ちなみにCDシングルと7インチに収録したセルフリミックスは〈dEAD deAD HALF gOOD REMIX〉というわかる人にはわかるリミックスタイトルで、スープ・ドラゴンズ(The Soup Dragons)後期を意識して作りました。あと、この曲の制作のタイミングで(橋本)竜樹くんが上京したので、当時竜樹くんが所属していた事務所の池尻大橋のスタジオを使用しての作業が超新鮮だったのを覚えています。

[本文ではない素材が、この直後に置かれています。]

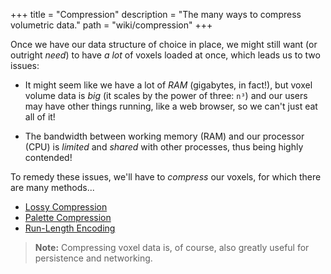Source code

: +++
title = "Compression"
description = "The many ways to compress volumetric data."
path = "wiki/compression"
+++

Once we have our data structure of choice in place, we might still want (or outright *need*) to have *a lot* of voxels loaded at once, which leads us to two issues:

- It might seem like we have a lot of <dfn title="fast volatile computer working memory">RAM</dfn> (gigabytes, in fact!), but voxel volume data is *big* (it scales by the power of three: `n³`) and our users may have other things running, like a web browser, so we can't just eat all of it!

- The bandwidth between working memory (RAM) and our processor (CPU) is *limited* and *shared* with other processes, thus being highly contended!

To remedy these issues, we'll have to *compress* our voxels, for which there are many methods...

- [Lossy Compression](/wiki/lossy-compression)
- [Palette Compression](/wiki/palette-compression)
- [Run-Length Encoding](/wiki/run-length-encoding)

> **Note:** Compressing voxel data is, of course, also greatly useful for persistence and networking.
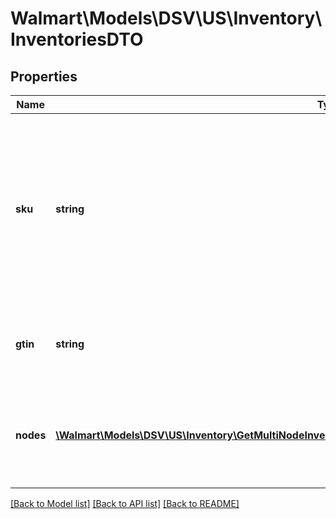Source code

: # Walmart\Models\DSV\US\Inventory\InventoriesDTO

## Properties

Name | Type | Description | Notes
------------ | ------------- | ------------- | -------------
**sku** | **string** | Indicates the stock keeping unit (SKU) item identifier.    This is a product identifier provided by the drop ship vendor (DSV) to identify each item. |
**gtin** | **string** | Indicates the global trade item number (GTIN) item identifier. |
**nodes** | [**\Walmart\Models\DSV\US\Inventory\GetMultiNodeInventoryForSkuAndAllShipnodes200ResponseNodesInner[]**](GetMultiNodeInventoryForSkuAndAllShipnodes200ResponseNodesInner.md) | Indicates an array for nodes, to include ship node and allocated quantity. | [optional]


[[Back to Model list]](./) [[Back to API list]](../../../../../README.md#supported-apis) [[Back to README]](../../../../../README.md)
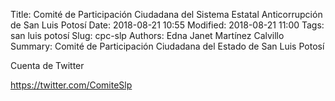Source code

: Title: Comité de Participación Ciudadana del Sistema Estatal Anticorrupción de San Luis Potosí
Date: 2018-08-21 10:55
Modified: 2018-08-21 11:00
Tags: san luis potosí
Slug: cpc-slp
Authors: Edna Janet Martínez Calvillo
Summary: Comité de Participación Ciudadana del Estado de San Luis Potosí

Cuenta de Twitter

<https://twitter.com/ComiteSlp>
 
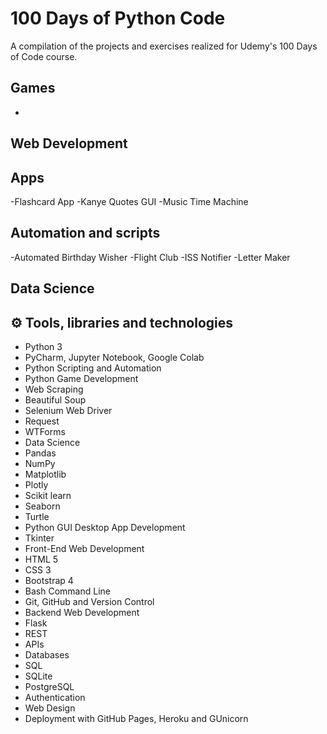 # 100 Days of Python Code
A compilation of the projects and exercises realized for Udemy's 100 Days of Code course. 

## Games
-

## Web Development

## Apps
-Flashcard App
-Kanye Quotes GUI
-Music Time Machine


## Automation and scripts
-Automated Birthday Wisher
-Flight Club
-ISS Notifier
-Letter Maker


## Data Science 

## ⚙ Tools, libraries and technologies
- Python 3
- PyCharm, Jupyter Notebook, Google Colab
- Python Scripting and Automation
- Python Game Development
- Web Scraping
- Beautiful Soup
- Selenium Web Driver
- Request
- WTForms
- Data Science
- Pandas
- NumPy
- Matplotlib
- Plotly
- Scikit learn
- Seaborn
- Turtle
- Python GUI Desktop App Development
- Tkinter
- Front-End Web Development
- HTML 5
- CSS 3
- Bootstrap 4
- Bash Command Line
- Git, GitHub and Version Control
- Backend Web Development
- Flask
- REST
- APIs
- Databases
- SQL
- SQLite
- PostgreSQL
- Authentication
- Web Design
- Deployment with GitHub Pages, Heroku and GUnicorn
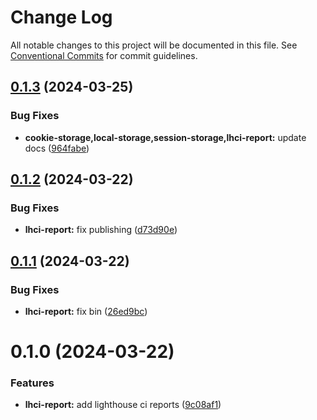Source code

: # Change Log

All notable changes to this project will be documented in this file.
See [Conventional Commits](https://conventionalcommits.org) for commit guidelines.

## [0.1.3](https://github.com/rambler-digital-solutions/rambler-common/compare/@rambler-tech/lhci-report@0.1.2...@rambler-tech/lhci-report@0.1.3) (2024-03-25)

### Bug Fixes

- **cookie-storage,local-storage,session-storage,lhci-report:** update docs ([964fabe](https://github.com/rambler-digital-solutions/rambler-common/commit/964fabe54c88b0f5bb40c1180d048fae07ff6af2))

## [0.1.2](https://github.com/rambler-digital-solutions/rambler-common/compare/@rambler-tech/lhci-report@0.1.1...@rambler-tech/lhci-report@0.1.2) (2024-03-22)

### Bug Fixes

- **lhci-report:** fix publishing ([d73d90e](https://github.com/rambler-digital-solutions/rambler-common/commit/d73d90e8e2d0495dd84d2423d910fc79ebd5c709))

## [0.1.1](https://github.com/rambler-digital-solutions/rambler-common/compare/@rambler-tech/lhci-report@0.1.0...@rambler-tech/lhci-report@0.1.1) (2024-03-22)

### Bug Fixes

- **lhci-report:** fix bin ([26ed9bc](https://github.com/rambler-digital-solutions/rambler-common/commit/26ed9bce78ee818271e351f3e9f1f9fa34c471b0))

# 0.1.0 (2024-03-22)

### Features

- **lhci-report:** add lighthouse ci reports ([9c08af1](https://github.com/rambler-digital-solutions/rambler-common/commit/9c08af1d5a56198729ca814debb56cd167a14dc0))
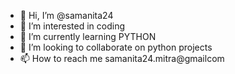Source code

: - 👋 Hi, I’m @samanita24
- 👀 I’m interested in coding
- 🌱 I’m currently learning PYTHON
- 💞️ I’m looking to collaborate on python projects
- 📫 How to reach me samanita24.mitra@gmailcom

<!---
samanita24/samanita24 is a ✨ special ✨ repository because its `README.md` (this file) appears on your GitHub profile.
You can click the Preview link to take a look at your changes.
--->
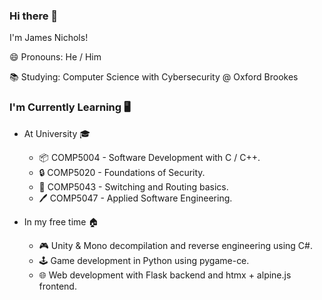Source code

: ### Hi there 👋
I'm James Nichols!

😄 Pronouns: He / Him

📚 Studying: Computer Science with Cybersecurity @ Oxford Brookes

### I'm Currently Learning 🖥️
- At University 🎓
  - 📦 COMP5004 - Software Development with C / C++.
  - 🔒 COMP5020 - Foundations of Security.
  - 🛜 COMP5043 - Switching and Routing basics.
  - 🖊️ COMP5047 - Applied Software Engineering.

- In my free time 🏠
  - 🎮 Unity & Mono decompilation and reverse engineering using C#.
  - 🕹️ Game development in Python using pygame-ce.
  - 🌐 Web development with Flask backend and htmx + alpine.js frontend.
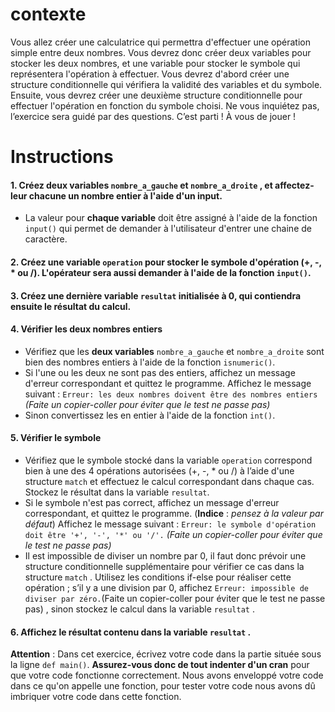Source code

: # contexte
Vous allez créer une calculatrice qui permettra d'effectuer une opération simple entre deux nombres. Vous devrez donc créer deux variables pour stocker les deux nombres, et une variable pour stocker le symbole qui représentera l'opération à effectuer. Vous devrez d'abord créer une structure conditionnelle qui vérifiera la validité des variables et du symbole. Ensuite, vous devrez créer une deuxième structure conditionnelle pour effectuer l'opération en fonction du symbole choisi. Ne vous inquiétez pas, l’exercice sera guidé par des questions. C’est parti ! À vous de jouer !

# Instructions  
#### 1. Créez deux variables `nombre_a_gauche` et `nombre_a_droite` , et affectez-leur chacune un nombre entier à l'aide d'un input.
- La valeur pour **chaque variable** doit être assigné à l'aide de la fonction `input()` qui permet de demander à l'utilisateur d'entrer une chaine de caractère.

#### 2. Créez une variable `operation` pour stocker le symbole d'opération **(+, -, * ou /)**. L'opérateur sera aussi demander à l'aide de la fonction `input()`.

#### 3. Créez une dernière variable `resultat` initialisée à 0, qui contiendra ensuite le résultat du calcul.
#### 4. Vérifier les deux nombres entiers
* Vérifiez que les **deux variables** `nombre_a_gauche` et `nombre_a_droite` sont bien des nombres entiers à l'aide de la fonction `isnumeric()`.
* Si l'une ou les deux ne sont pas des entiers, affichez un message d'erreur correspondant et quittez le programme. Affichez le message suivant : `Erreur: les deux nombres doivent être des nombres entiers` *(Faite un copier-coller pour éviter que le test ne passe pas)*
* Sinon convertissez les en entier à l'aide de la fonction `int()`.

#### 5. Vérifier le symbole
* Vérifiez que le symbole stocké dans la variable `operation` correspond bien à une des 4 opérations autorisées (+, -, * ou /) à l’aide d'une structure `match` et effectuez le calcul correspondant dans chaque cas. Stockez le résultat dans la variable `resultat`.
* Si le symbole n'est pas correct, affichez un message d'erreur correspondant, et quittez le programme. (**Indice** : *pensez à la valeur par défaut*) Affichez le message suivant : `Erreur: le symbole d'opération doit être '+', '-', '*' ou '/'.` *(Faite un copier-coller pour éviter que le test ne passe pas)*
* Il est impossible de diviser un nombre par 0, il faut donc prévoir une structure conditionnelle supplémentaire pour vérifier ce cas dans la structure `match` . Utilisez les conditions if-else pour réaliser cette opération ; s’il y a une division par 0, affichez `Erreur: impossible de diviser par zéro.`(Faite un copier-coller pour éviter que le test ne passe pas) , sinon stockez le calcul dans la variable `resultat` .

#### 6. Affichez le résultat contenu dans la variable `resultat` .
**Attention** : Dans cet exercice, écrivez votre code dans la partie située sous la ligne `def main()`. **Assurez-vous donc de tout indenter d'un cran** pour que votre code fonctionne correctement. Nous avons enveloppé votre code dans ce qu'on appelle une fonction, pour tester votre code nous avons dû imbriquer votre code dans cette fonction.
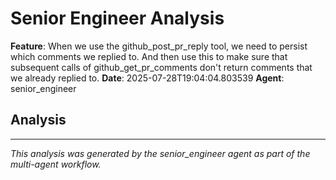 # Senior Engineer Analysis

**Feature**: When we use the github_post_pr_reply tool, we need to persist which comments we replied to. And then use this to make sure that subsequent calls of github_get_pr_comments don't return comments that we already replied to.
**Date**: 2025-07-28T19:04:04.803539
**Agent**: senior_engineer

## Analysis



---
*This analysis was generated by the senior_engineer agent as part of the multi-agent workflow.*
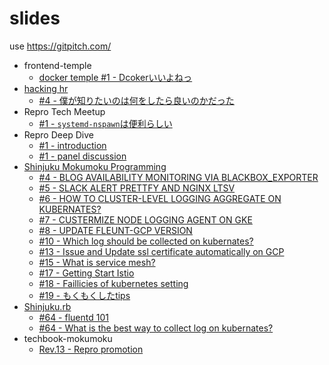 # slides

use https://gitpitch.com/

- frontend-temple
  - [docker temple #1 - Dcokerいいよねっ](https://gitpitch.com/threetreeslight/slides/master?p=frontend-temple/docker_temple_1)
- [hacking hr](hacking-hr/hacking-hr)
  - [#4 - 僕が知りたいのは何をしたら良いのかだった](https://gitpitch.com/threetreeslight/slides/master?p=hacking-hr/4)
- Repro Tech Meetup
  - [#1 - `systemd-nspawn`は便利らしい](https://gitpitch.com/threetreeslight/slides/master?p=repro-tech-meetup/1)
- Repro Deep Dive
  - [#1 - introduction](https://gitpitch.com/threetreeslight/slides/master?p=repro-deep-dive/1/introduction)
  - [#1 - panel discussion](https://gitpitch.com/threetreeslight/slides/master?p=repro-deep-dive/1/carrer-panel)
- [Shinjuku Mokumoku Programming](shinjuku-mokumoku/shinjuku-mokumoku)
  - [#4 - BLOG AVAILABILITY MONITORING VIA BLACKBOX_EXPORTER](https://gitpitch.com/threetreeslight/slides/master?p=shinjuku-mokumoku/4)
  - [#5 - SLACK ALERT PRETTFY AND NGINX LTSV](https://gitpitch.com/threetreeslight/slides/master?p=shinjuku-mokumoku/5)
  - [#6 - HOW TO CLUSTER-LEVEL LOGGING AGGREGATE ON KUBERNATES?](https://gitpitch.com/threetreeslight/slides/master?p=shinjuku-mokumoku/6)
  - [#7 - CUSTERMIZE NODE LOGGING AGENT ON GKE](https://gitpitch.com/threetreeslight/slides/master?p=shinjuku-mokumoku/7)
  - [#8 - UPDATE FLEUNT-GCP VERSION](https://gitpitch.com/threetreeslight/slides/master?p=shinjuku-mokumoku/8)
  - [#10 - Which log should be collected on kubernates?](https://gitpitch.com/threetreeslight/slides/master?p=shinjuku-mokumoku/10)
  - [#13 - Issue and Update ssl certificate automatically on GCP](https://gitpitch.com/threetreeslight/slides/master?p=shinjuku-mokumoku/13)
  - [#15 - What is service mesh?](https://gitpitch.com/threetreeslight/slides/master?p=shinjuku-mokumoku/15)
  - [#17 - Getting Start Istio](https://gitpitch.com/threetreeslight/slides/master?p=shinjuku-mokumoku/17)
  - [#18 - Faillicies of kubernetes setting](https://gitpitch.com/threetreeslight/slides/master?p=shinjuku-mokumoku/18)
  - [#19 - もくもくしたtips](https://gitpitch.com/threetreeslight/slides/master?p=shinjuku-mokumoku/19)
- [Shinjuku.rb](shinjukurb/meetups)
  - [#64 - fluentd 101](https://gitpitch.com/threetreeslight/slides/master?p=shinjukurb/64/fluetnd-101)
  - [#64 - What is the best way to collect log on kubernates?](https://gitpitch.com/threetreeslight/slides/master?p=shinjukurb/64/kubernates-logging)
- techbook-mokumoku
  - [Rev.13 - Repro promotion](https://gitpitch.com/threetreeslight/slides/master?p=techbook-mokumoku)
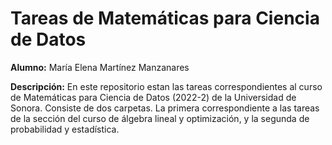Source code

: # Tareas de Matemáticas para Ciencia de Datos

**Alumno:** María Elena Martínez Manzanares

**Descripción:** En este repositorio estan las tareas correspondientes al curso de Matemáticas para Ciencia de Datos (2022-2) de la Universidad de Sonora. Consiste de dos carpetas. La primera correspondiente a las tareas de la sección del curso de álgebra lineal y optimización, y la segunda de probabilidad y estadística.

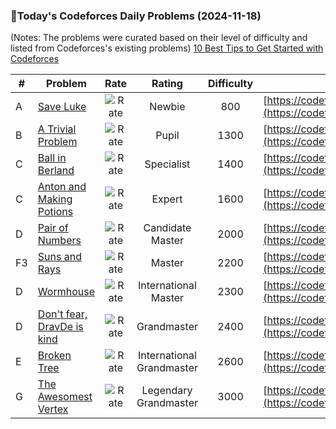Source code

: ### 🌟Today's Codeforces Daily Problems (2024-11-18)
(Notes: The problems were curated based on their level of difficulty and listed from Codeforces's existing problems)
[10 Best Tips to Get Started with Codeforces](https://github.com/ika9810/Codeforces-Daily-Problems/blob/main/10%20Best%20Tips%20to%20Get%20Started%20with%20Codeforces.md)

| # | Problem | Rate| Rating | Difficulty | Contest |
|---| ----- | :--------: | :----------: | :----------: | ---------- |
|A|[Save Luke](https://codeforces.com/contest/624/problem/A)|![Rate](https://img.shields.io/badge/Newbie-800-lightgrey)|Newbie|800|[https://codeforces.com/contest/624](https://codeforces.com/contest/624)|
|B|[A Trivial Problem](https://codeforces.com/contest/633/problem/B)|![Rate](https://img.shields.io/badge/Pupil-1300-brightgreen)|Pupil|1300|[https://codeforces.com/contest/633](https://codeforces.com/contest/633)|
|C|[Ball in Berland](https://codeforces.com/contest/1475/problem/C)|![Rate](https://img.shields.io/badge/Specialist-1400-9cf)|Specialist|1400|[https://codeforces.com/contest/1475](https://codeforces.com/contest/1475)|
|C|[Anton and Making Potions](https://codeforces.com/contest/734/problem/C)|![Rate](https://img.shields.io/badge/Expert-1600-blue)|Expert|1600|[https://codeforces.com/contest/734](https://codeforces.com/contest/734)|
|D|[Pair of Numbers](https://codeforces.com/contest/359/problem/D)|![Rate](https://img.shields.io/badge/Candidate%20Master-2000-blueviolet)|Candidate Master|2000|[https://codeforces.com/contest/359](https://codeforces.com/contest/359)|
|F3|[Suns and Rays](https://codeforces.com/contest/316/problem/F3)|![Rate](https://img.shields.io/badge/Master-2200-orange)|Master|2200|[https://codeforces.com/contest/316](https://codeforces.com/contest/316)|
|D|[Wormhouse](https://codeforces.com/contest/62/problem/D)|![Rate](https://img.shields.io/badge/International%20Master-2300-orange)|International Master|2300|[https://codeforces.com/contest/62](https://codeforces.com/contest/62)|
|D|[Don't fear, DravDe is kind](https://codeforces.com/contest/28/problem/D)|![Rate](https://img.shields.io/badge/Grandmaster-2400-red)|Grandmaster|2400|[https://codeforces.com/contest/28](https://codeforces.com/contest/28)|
|E|[Broken Tree](https://codeforces.com/contest/758/problem/E)|![Rate](https://img.shields.io/badge/International%20Grandmaster-2600-red)|International Grandmaster|2600|[https://codeforces.com/contest/758](https://codeforces.com/contest/758)|
|G|[The Awesomest Vertex](https://codeforces.com/contest/1178/problem/G)|![Rate](https://img.shields.io/badge/Legendary%20Grandmaster-3000-red)|Legendary Grandmaster|3000|[https://codeforces.com/contest/1178](https://codeforces.com/contest/1178)|

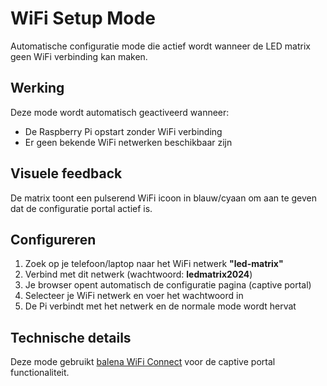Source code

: # WiFi Setup Mode

Automatische configuratie mode die actief wordt wanneer de LED matrix geen WiFi verbinding kan maken.

## Werking

Deze mode wordt automatisch geactiveerd wanneer:
- De Raspberry Pi opstart zonder WiFi verbinding
- Er geen bekende WiFi netwerken beschikbaar zijn

## Visuele feedback

De matrix toont een pulserend WiFi icoon in blauw/cyaan om aan te geven dat de configuratie portal actief is.

## Configureren

1. Zoek op je telefoon/laptop naar het WiFi netwerk **"led-matrix"**
2. Verbind met dit netwerk (wachtwoord: **ledmatrix2024**)
3. Je browser opent automatisch de configuratie pagina (captive portal)
4. Selecteer je WiFi netwerk en voer het wachtwoord in
5. De Pi verbindt met het netwerk en de normale mode wordt hervat

## Technische details

Deze mode gebruikt [balena WiFi Connect](https://github.com/balena-os/wifi-connect) voor de captive portal functionaliteit.

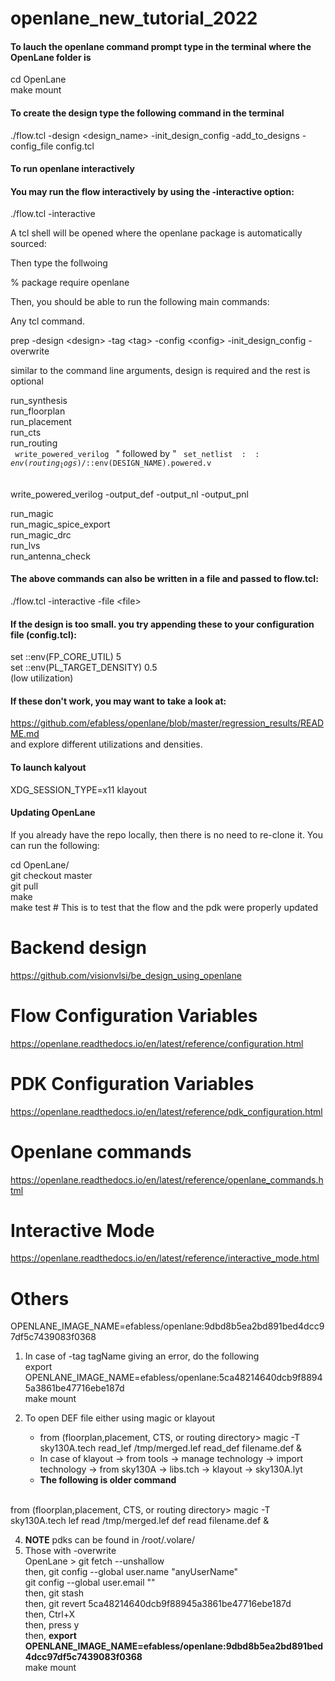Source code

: # openlane_new_tutorial_2022

#### To lauch the openlane command prompt type in the terminal where the OpenLane folder is<br/>

cd OpenLane<br/>
make mount<br/>

#### To create the design type the following command in the terminal<br/>

./flow.tcl -design \<design_name\> -init_design_config -add_to_designs -config_file config.tcl<br/>

#### To run openlane interactively 


#### You may run the flow interactively by using the -interactive option:

./flow.tcl -interactive<br/>

A tcl shell will be opened where the openlane package is automatically sourced:<br/>

Then type the follwoing<br/>

% package require openlane<br/>

Then, you should be able to run the following main commands:<br/>

Any tcl command.<br/>

prep -design \<design\> -tag \<tag\> -config \<config\> -init_design_config -overwrite<br/>

  
similar to the command line arguments, design is required and the rest is optional<br/>
  
run_synthesis<br/>
run_floorplan<br/>
run_placement<br/>
run_cts<br/>
run_routing<br/>
<code> write_powered_verilog </code> " followed by " <code> set_netlist $::env(routing_logs)/$::env(DESIGN_NAME).powered.v </code> <br/>

write_powered_verilog -output_def -output_nl -output_pnl <br/>
       
run_magic<br/>
run_magic_spice_export<br/>
run_magic_drc<br/>
run_lvs<br/>
run_antenna_check<br/>

#### The above commands can also be written in a file and passed to flow.tcl:

./flow.tcl -interactive -file \<file\>

#### If the design is too small. you try appending these to your configuration file (config.tcl):

set ::env(FP_CORE_UTIL) 5<br/>
set ::env(PL_TARGET_DENSITY) 0.5<br/>
(low utilization)<br/>

#### If these don't work, you may want to take a look at:<br/>
https://github.com/efabless/openlane/blob/master/regression_results/README.md<br/>
and explore different utilizations and densities.<br/>

  
#### To launch kalyout<br/> 

XDG_SESSION_TYPE=x11 klayout<br/>
  
#### Updating OpenLane<br/>
If you already have the repo locally, then there is no need to re-clone it. You can run the following:<br/>

  cd OpenLane/<br/>
  git checkout master<br/>
  git pull<br/>
  make<br/>
  make test # This is to test that the flow and the pdk were properly updated<br/>
  
  # Backend design
  
  https://github.com/visionvlsi/be_design_using_openlane

# Flow Configuration Variables

https://openlane.readthedocs.io/en/latest/reference/configuration.html

# PDK Configuration Variables

https://openlane.readthedocs.io/en/latest/reference/pdk_configuration.html

# Openlane commands 

https://openlane.readthedocs.io/en/latest/reference/openlane_commands.html

# Interactive Mode

https://openlane.readthedocs.io/en/latest/reference/interactive_mode.html

# Others

OPENLANE_IMAGE_NAME=efabless/openlane:9dbd8b5ea2bd891bed4dcc97df5c7439083f0368
1. In case of -tag tagName giving an error, do the following
   <br> export OPENLANE_IMAGE_NAME=efabless/openlane:5ca48214640dcb9f88945a3861be47716ebe187d
   <br> make mount
2. To open DEF file either using magic or klayout
   <ul> 
     <li>from (floorplan,placement, CTS, or routing directory> magic -T sky130A.tech read_lef /tmp/merged.lef read_def filename.def &</li>
     <li>In case of klayout -> from tools -> manage technology -> import technology -> from sky130A -> libs.tch -> klayout -> sky130A.lyt </li>
  
    <li> <b>The following is older command</b></li>
  <br> from (floorplan,placement, CTS, or routing directory> magic -T sky130A.tech lef read /tmp/merged.lef def read filename.def &</ul>
  
4. <b>NOTE</b> pdks can be found in /root/.volare/
5. Those with -overwrite
   <br> OpenLane > git fetch --unshallow
   <br> then, git config --global user.name "anyUserName"
   <br>       git config --global user.email "<userEmail>"
   <br> then, git stash
   <br> then, git revert 5ca48214640dcb9f88945a3861be47716ebe187d
   <br> then, Ctrl+X
   <br> then, press y
   <br> then, <b>export OPENLANE_IMAGE_NAME=efabless/openlane:9dbd8b5ea2bd891bed4dcc97df5c7439083f0368</b>
   <br> make mount
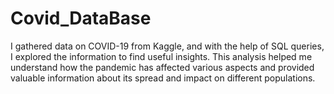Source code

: # Covid_DataBase
I gathered data on COVID-19 from Kaggle, and with the help of SQL queries, I explored the information to find useful insights. 
This analysis helped me understand how the pandemic has affected various aspects and provided valuable information about its spread and impact on different populations.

それから“SCREW THE PLAN”をはじめ、シングル4曲のMVをgroovisionsさんに作ってもらったんですが、同時期に発足したニコニコ動画をきっかけに、MVの映像を実写で再現するオフ会こと〈中曽根オフ〉として盛り上がり、DJツアーで各地に行った際、オフ会の方々から〈HALFBYさんのおかげで地味な人生が変わりました! ありがとうございます〉と言われまくり、ファットボーイ・スリム(Fatboy Slim)ことノーマン・クックも”Rockafeller Skank”リリース後はこんな感じだったのかな?と想像してぐっときました。